The Social Security Regulations outline a five-step process used to
determine whether a claimant is disabled. 20 C.F.R. § 404.1520(a)(4). Under the
first step, the claimant has the burden to show that he is not currently engaged in
substantial gainful activity. Id. § 404.1520(b). Next, he must show that he has a
severe impairment. Id. § 404.1520(c). He then must attempt to show that the
impairment meets or equals the criteria contained in one of the Listings of
Impairments. Id. § 404.1520(d). If the claimant cannot meet or equal the criteria,
he must show that he has an impairment which prevents him from performing his
past relevant work.
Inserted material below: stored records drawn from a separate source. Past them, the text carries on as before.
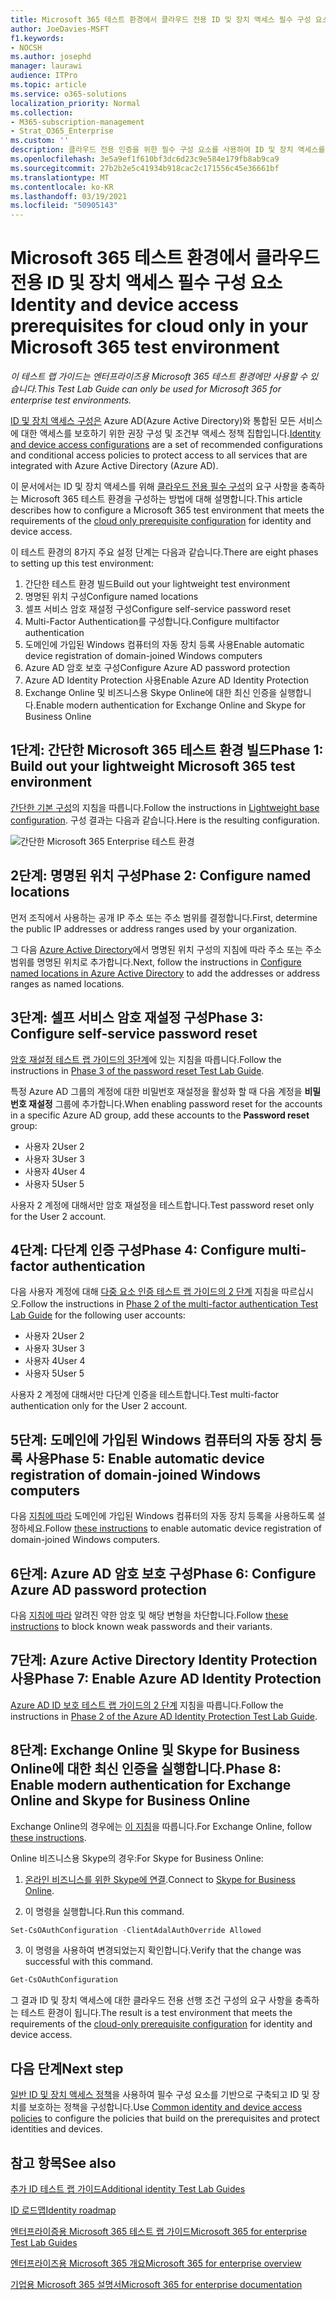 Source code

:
 ```yaml
---
title: Microsoft 365 테스트 환경에서 클라우드 전용 ID 및 장치 액세스 필수 구성 요소
author: JoeDavies-MSFT
f1.keywords:
- NOCSH
ms.author: josephd
manager: laurawi
audience: ITPro
ms.topic: article
ms.service: o365-solutions
localization_priority: Normal
ms.collection:
- M365-subscription-management
- Strat_O365_Enterprise
ms.custom: ''
description: 클라우드 전용 인증을 위한 필수 구성 요소를 사용하여 ID 및 장치 액세스를 테스트하는 Microsoft 365 환경을 만듭니다.
ms.openlocfilehash: 3e5a9ef1f610bf3dc6d23c9e584e179fb8ab9ca9
ms.sourcegitcommit: 27b2b2e5c41934b918cac2c171556c45e36661bf
ms.translationtype: MT
ms.contentlocale: ko-KR
ms.lasthandoff: 03/19/2021
ms.locfileid: "50905143"
---
```

# <a name="identity-and-device-access-prerequisites-for-cloud-only-in-your-microsoft-365-test-environment"></a><span data-ttu-id="473b2-103">Microsoft 365 테스트 환경에서 클라우드 전용 ID 및 장치 액세스 필수 구성 요소</span><span class="sxs-lookup"><span data-stu-id="473b2-103">Identity and device access prerequisites for cloud only in your Microsoft 365 test environment</span></span>

<span data-ttu-id="473b2-104">*이 테스트 랩 가이드는 엔터프라이즈용 Microsoft 365 테스트 환경에만 사용할 수 있습니다.*</span><span class="sxs-lookup"><span data-stu-id="473b2-104">*This Test Lab Guide can only be used for Microsoft 365 for enterprise test environments.*</span></span>

<span data-ttu-id="473b2-105">[ID 및 장치 액세스 구성은](../security/office-365-security/microsoft-365-policies-configurations.md) Azure AD(Azure Active Directory)와 통합된 모든 서비스에 대한 액세스를 보호하기 위한 권장 구성 및 조건부 액세스 정책 집합입니다.</span><span class="sxs-lookup"><span data-stu-id="473b2-105">[Identity and device access configurations](../security/office-365-security/microsoft-365-policies-configurations.md) are a set of recommended configurations and conditional access policies to protect access to all services that are integrated with Azure Active Directory (Azure AD).</span></span>

<span data-ttu-id="473b2-106">이 문서에서는 ID 및 장치 액세스를 위해 [클라우드 전용 필수 구성](../security/office-365-security/identity-access-prerequisites.md#prerequisites)의 요구 사항을 충족하는 Microsoft 365 테스트 환경을 구성하는 방법에 대해 설명합니다.</span><span class="sxs-lookup"><span data-stu-id="473b2-106">This article describes how to configure a Microsoft 365 test environment that meets the requirements of the [cloud only prerequisite configuration](../security/office-365-security/identity-access-prerequisites.md#prerequisites) for identity and device access.</span></span>

<span data-ttu-id="473b2-107">이 테스트 환경의 8가지 주요 설정 단계는 다음과 같습니다.</span><span class="sxs-lookup"><span data-stu-id="473b2-107">There are eight phases to setting up this test environment:</span></span>

1. <span data-ttu-id="473b2-108">간단한 테스트 환경 빌드</span><span class="sxs-lookup"><span data-stu-id="473b2-108">Build out your lightweight test environment</span></span>
2. <span data-ttu-id="473b2-109">명명된 위치 구성</span><span class="sxs-lookup"><span data-stu-id="473b2-109">Configure named locations</span></span>
3. <span data-ttu-id="473b2-110">셀프 서비스 암호 재설정 구성</span><span class="sxs-lookup"><span data-stu-id="473b2-110">Configure self-service password reset</span></span>
4. <span data-ttu-id="473b2-111">Multi-Factor Authentication를 구성합니다.</span><span class="sxs-lookup"><span data-stu-id="473b2-111">Configure multifactor authentication</span></span>
5. <span data-ttu-id="473b2-112">도메인에 가입된 Windows 컴퓨터의 자동 장치 등록 사용</span><span class="sxs-lookup"><span data-stu-id="473b2-112">Enable automatic device registration of domain-joined Windows computers</span></span>
6. <span data-ttu-id="473b2-113">Azure AD 암호 보호 구성</span><span class="sxs-lookup"><span data-stu-id="473b2-113">Configure Azure AD password protection</span></span> 
7. <span data-ttu-id="473b2-114">Azure AD Identity Protection 사용</span><span class="sxs-lookup"><span data-stu-id="473b2-114">Enable Azure AD Identity Protection</span></span>
8. <span data-ttu-id="473b2-115">Exchange Online 및 비즈니스용 Skype Online에 대한 최신 인증을 실행합니다.</span><span class="sxs-lookup"><span data-stu-id="473b2-115">Enable modern authentication for Exchange Online and Skype for Business Online</span></span>

## <a name="phase-1-build-out-your-lightweight-microsoft-365-test-environment"></a><span data-ttu-id="473b2-116">1단계: 간단한 Microsoft 365 테스트 환경 빌드</span><span class="sxs-lookup"><span data-stu-id="473b2-116">Phase 1: Build out your lightweight Microsoft 365 test environment</span></span>

<span data-ttu-id="473b2-117">[간단한 기본 구성](lightweight-base-configuration-microsoft-365-enterprise.md)의 지침을 따릅니다.</span><span class="sxs-lookup"><span data-stu-id="473b2-117">Follow the instructions in [Lightweight base configuration](lightweight-base-configuration-microsoft-365-enterprise.md).</span></span>
<span data-ttu-id="473b2-118">구성 결과는 다음과 같습니다.</span><span class="sxs-lookup"><span data-stu-id="473b2-118">Here is the resulting configuration.</span></span>

![간단한 Microsoft 365 Enterprise 테스트 환경](../media/lightweight-base-configuration-microsoft-365-enterprise/Phase4.png)
 
## <a name="phase-2-configure-named-locations"></a><span data-ttu-id="473b2-120">2단계: 명명된 위치 구성</span><span class="sxs-lookup"><span data-stu-id="473b2-120">Phase 2: Configure named locations</span></span>

<span data-ttu-id="473b2-121">먼저 조직에서 사용하는 공개 IP 주소 또는 주소 범위를 결정합니다.</span><span class="sxs-lookup"><span data-stu-id="473b2-121">First, determine the public IP addresses or address ranges used by your organization.</span></span>

<span data-ttu-id="473b2-122">그 다음 [Azure Active Directory](/azure/active-directory/reports-monitoring/quickstart-configure-named-locations)에서 명명된 위치 구성의 지침에 따라 주소 또는 주소 범위를 명명된 위치로 추가합니다.</span><span class="sxs-lookup"><span data-stu-id="473b2-122">Next, follow the instructions in [Configure named locations in Azure Active Directory](/azure/active-directory/reports-monitoring/quickstart-configure-named-locations) to add the addresses or address ranges as named locations.</span></span> 

## <a name="phase-3-configure-self-service-password-reset"></a><span data-ttu-id="473b2-123">3단계: 셀프 서비스 암호 재설정 구성</span><span class="sxs-lookup"><span data-stu-id="473b2-123">Phase 3: Configure self-service password reset</span></span>

<span data-ttu-id="473b2-124">[암호 재설정 테스트 랩 가이드의 3단계](password-reset-m365-ent-test-environment.md#phase-3-configure-and-test-password-reset)에 있는 지침을 따릅니다.</span><span class="sxs-lookup"><span data-stu-id="473b2-124">Follow the instructions in [Phase 3 of the password reset Test Lab Guide](password-reset-m365-ent-test-environment.md#phase-3-configure-and-test-password-reset).</span></span> 

<span data-ttu-id="473b2-125">특정 Azure AD 그룹의 계정에 대한 비밀번호 재설정을 활성화 할 때 다음 계정을 **비밀번호 재설정** 그룹에 추가합니다.</span><span class="sxs-lookup"><span data-stu-id="473b2-125">When enabling password reset for the accounts in a specific Azure AD group, add these accounts to the **Password reset** group:</span></span>

- <span data-ttu-id="473b2-126">사용자 2</span><span class="sxs-lookup"><span data-stu-id="473b2-126">User 2</span></span>
- <span data-ttu-id="473b2-127">사용자 3</span><span class="sxs-lookup"><span data-stu-id="473b2-127">User 3</span></span>
- <span data-ttu-id="473b2-128">사용자 4</span><span class="sxs-lookup"><span data-stu-id="473b2-128">User 4</span></span>
- <span data-ttu-id="473b2-129">사용자 5</span><span class="sxs-lookup"><span data-stu-id="473b2-129">User 5</span></span>

<span data-ttu-id="473b2-130">사용자 2 계정에 대해서만 암호 재설정을 테스트합니다.</span><span class="sxs-lookup"><span data-stu-id="473b2-130">Test password reset only for the User 2 account.</span></span>

## <a name="phase-4-configure-multi-factor-authentication"></a><span data-ttu-id="473b2-131">4단계: 다단계 인증 구성</span><span class="sxs-lookup"><span data-stu-id="473b2-131">Phase 4: Configure multi-factor authentication</span></span>

<span data-ttu-id="473b2-132">다음 사용자 계정에 대해 [다중 요소 인증 테스트 랩 가이드의  2 단계](multi-factor-authentication-microsoft-365-test-environment.md#phase-2-enable-and-test-multi-factor-authentication-for-the-user-2-account) 지침을 따르십시오.</span><span class="sxs-lookup"><span data-stu-id="473b2-132">Follow the instructions in [Phase 2 of the multi-factor authentication Test Lab Guide](multi-factor-authentication-microsoft-365-test-environment.md#phase-2-enable-and-test-multi-factor-authentication-for-the-user-2-account) for the following user accounts:</span></span>

- <span data-ttu-id="473b2-133">사용자 2</span><span class="sxs-lookup"><span data-stu-id="473b2-133">User 2</span></span>
- <span data-ttu-id="473b2-134">사용자 3</span><span class="sxs-lookup"><span data-stu-id="473b2-134">User 3</span></span>
- <span data-ttu-id="473b2-135">사용자 4</span><span class="sxs-lookup"><span data-stu-id="473b2-135">User 4</span></span>
- <span data-ttu-id="473b2-136">사용자 5</span><span class="sxs-lookup"><span data-stu-id="473b2-136">User 5</span></span>

<span data-ttu-id="473b2-137">사용자 2 계정에 대해서만 다단계 인증을 테스트합니다.</span><span class="sxs-lookup"><span data-stu-id="473b2-137">Test multi-factor authentication only for the User 2 account.</span></span>

## <a name="phase-5-enable-automatic-device-registration-of-domain-joined-windows-computers"></a><span data-ttu-id="473b2-138">5단계: 도메인에 가입된 Windows 컴퓨터의 자동 장치 등록 사용</span><span class="sxs-lookup"><span data-stu-id="473b2-138">Phase 5: Enable automatic device registration of domain-joined Windows computers</span></span> 

<span data-ttu-id="473b2-139">다음 [지침에 따라](/azure/active-directory/devices/hybrid-azuread-join-plan) 도메인에 가입된 Windows 컴퓨터의 자동 장치 등록을 사용하도록 설정하세요.</span><span class="sxs-lookup"><span data-stu-id="473b2-139">Follow [these instructions](/azure/active-directory/devices/hybrid-azuread-join-plan) to enable automatic device registration of domain-joined Windows computers.</span></span>

## <a name="phase-6-configure-azure-ad-password-protection"></a><span data-ttu-id="473b2-140">6단계: Azure AD 암호 보호 구성</span><span class="sxs-lookup"><span data-stu-id="473b2-140">Phase 6: Configure Azure AD password protection</span></span> 

<span data-ttu-id="473b2-141">다음 [지침에 따라](/azure/active-directory/authentication/concept-password-ban-bad) 알려진 약한 암호 및 해당 변형을 차단합니다.</span><span class="sxs-lookup"><span data-stu-id="473b2-141">Follow [these instructions](/azure/active-directory/authentication/concept-password-ban-bad) to block known weak passwords and their variants.</span></span>

## <a name="phase-7-enable-azure-ad-identity-protection"></a><span data-ttu-id="473b2-142">7단계: Azure Active Directory Identity Protection 사용</span><span class="sxs-lookup"><span data-stu-id="473b2-142">Phase 7: Enable Azure AD Identity Protection</span></span>

<span data-ttu-id="473b2-143">[Azure AD ID 보호 테스트 랩 가이드의 2 단계](azure-ad-identity-protection-microsoft-365-test-environment.md#phase-2-use-azure-ad-identity-protection) 지침을 따릅니다.</span><span class="sxs-lookup"><span data-stu-id="473b2-143">Follow the instructions in [Phase 2 of the Azure AD Identity Protection Test Lab Guide](azure-ad-identity-protection-microsoft-365-test-environment.md#phase-2-use-azure-ad-identity-protection).</span></span> 

## <a name="phase-8-enable-modern-authentication-for-exchange-online-and-skype-for-business-online"></a><span data-ttu-id="473b2-144">8단계: Exchange Online 및 Skype for Business Online에 대한 최신 인증을 실행합니다.</span><span class="sxs-lookup"><span data-stu-id="473b2-144">Phase 8: Enable modern authentication for Exchange Online and Skype for Business Online</span></span>

<span data-ttu-id="473b2-145">Exchange Online의 경우에는 [이 지침](/Exchange/clients-and-mobile-in-exchange-online/enable-or-disable-modern-authentication-in-exchange-online#enable-or-disable-modern-authentication-in-exchange-online-for-client-connections-in-outlook-2013-or-later)을 따릅니다.</span><span class="sxs-lookup"><span data-stu-id="473b2-145">For Exchange Online, follow [these instructions](/Exchange/clients-and-mobile-in-exchange-online/enable-or-disable-modern-authentication-in-exchange-online#enable-or-disable-modern-authentication-in-exchange-online-for-client-connections-in-outlook-2013-or-later).</span></span> 

<span data-ttu-id="473b2-146">Online 비즈니스용 Skype의 경우:</span><span class="sxs-lookup"><span data-stu-id="473b2-146">For Skype for Business Online:</span></span>

1. <span data-ttu-id="473b2-147">[온라인 비즈니스를 위한 Skype에 연결](/SkypeForBusiness/set-up-your-computer-for-windows-powershell/set-up-your-computer-for-windows-powershell).</span><span class="sxs-lookup"><span data-stu-id="473b2-147">Connect to [Skype for Business Online](/SkypeForBusiness/set-up-your-computer-for-windows-powershell/set-up-your-computer-for-windows-powershell).</span></span>

2. <span data-ttu-id="473b2-148">이 명령을 실행합니다.</span><span class="sxs-lookup"><span data-stu-id="473b2-148">Run this command.</span></span>

  ```powershell
  Set-CsOAuthConfiguration -ClientAdalAuthOverride Allowed
  ```

3. <span data-ttu-id="473b2-149">이 명령을 사용하여 변경되었는지 확인합니다.</span><span class="sxs-lookup"><span data-stu-id="473b2-149">Verify that the change was successful with this command.</span></span>

  ```powershell
  Get-CsOAuthConfiguration
  ```

<span data-ttu-id="473b2-150">그 결과 ID 및 장치 액세스에 [](../security/office-365-security/identity-access-prerequisites.md#prerequisites) 대한 클라우드 전용 선행 조건 구성의 요구 사항을 충족하는 테스트 환경이 됩니다.</span><span class="sxs-lookup"><span data-stu-id="473b2-150">The result is a test environment that meets the requirements of the [cloud-only prerequisite configuration](../security/office-365-security/identity-access-prerequisites.md#prerequisites) for identity and device access.</span></span> 

## <a name="next-step"></a><span data-ttu-id="473b2-151">다음 단계</span><span class="sxs-lookup"><span data-stu-id="473b2-151">Next step</span></span>

<span data-ttu-id="473b2-152">[일반 ID 및 장치 액세스 정책](../security/office-365-security/identity-access-policies.md)을 사용하여 필수 구성 요소를 기반으로 구축되고 ID 및 장치를 보호하는 정책을 구성합니다.</span><span class="sxs-lookup"><span data-stu-id="473b2-152">Use [Common identity and device access policies](../security/office-365-security/identity-access-policies.md) to configure the policies that build on the prerequisites and protect identities and devices.</span></span>

## <a name="see-also"></a><span data-ttu-id="473b2-153">참고 항목</span><span class="sxs-lookup"><span data-stu-id="473b2-153">See also</span></span>

[<span data-ttu-id="473b2-154">추가 ID 테스트 랩 가이드</span><span class="sxs-lookup"><span data-stu-id="473b2-154">Additional identity Test Lab Guides</span></span>](m365-enterprise-test-lab-guides.md#identity)

[<span data-ttu-id="473b2-155">ID 로드맵</span><span class="sxs-lookup"><span data-stu-id="473b2-155">Identity roadmap</span></span>](identity-roadmap-microsoft-365.md)

[<span data-ttu-id="473b2-156">엔터프라이증용 Microsoft 365 테스트 랩 가이드</span><span class="sxs-lookup"><span data-stu-id="473b2-156">Microsoft 365 for enterprise Test Lab Guides</span></span>](m365-enterprise-test-lab-guides.md)

[<span data-ttu-id="473b2-157">엔터프라이즈용 Microsoft 365 개요</span><span class="sxs-lookup"><span data-stu-id="473b2-157">Microsoft 365 for enterprise overview</span></span>](microsoft-365-overview.md)

[<span data-ttu-id="473b2-158">기업용 Microsoft 365 설명서</span><span class="sxs-lookup"><span data-stu-id="473b2-158">Microsoft 365 for enterprise documentation</span></span>](/microsoft-365-enterprise/)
Id. § 404.1520(e) and (f). Once a claimant establishes that he
cannot perform his past relevant work due to some severe impairment, the burden
shifts to the Commissioner to show that significant numbers of jobs exist in the
national economy which the claimant can perform. Id. § 404.1520(g); Phillips v.
Barnhart, 357 F.3d 1232, 1239 (11th Cir. 2004).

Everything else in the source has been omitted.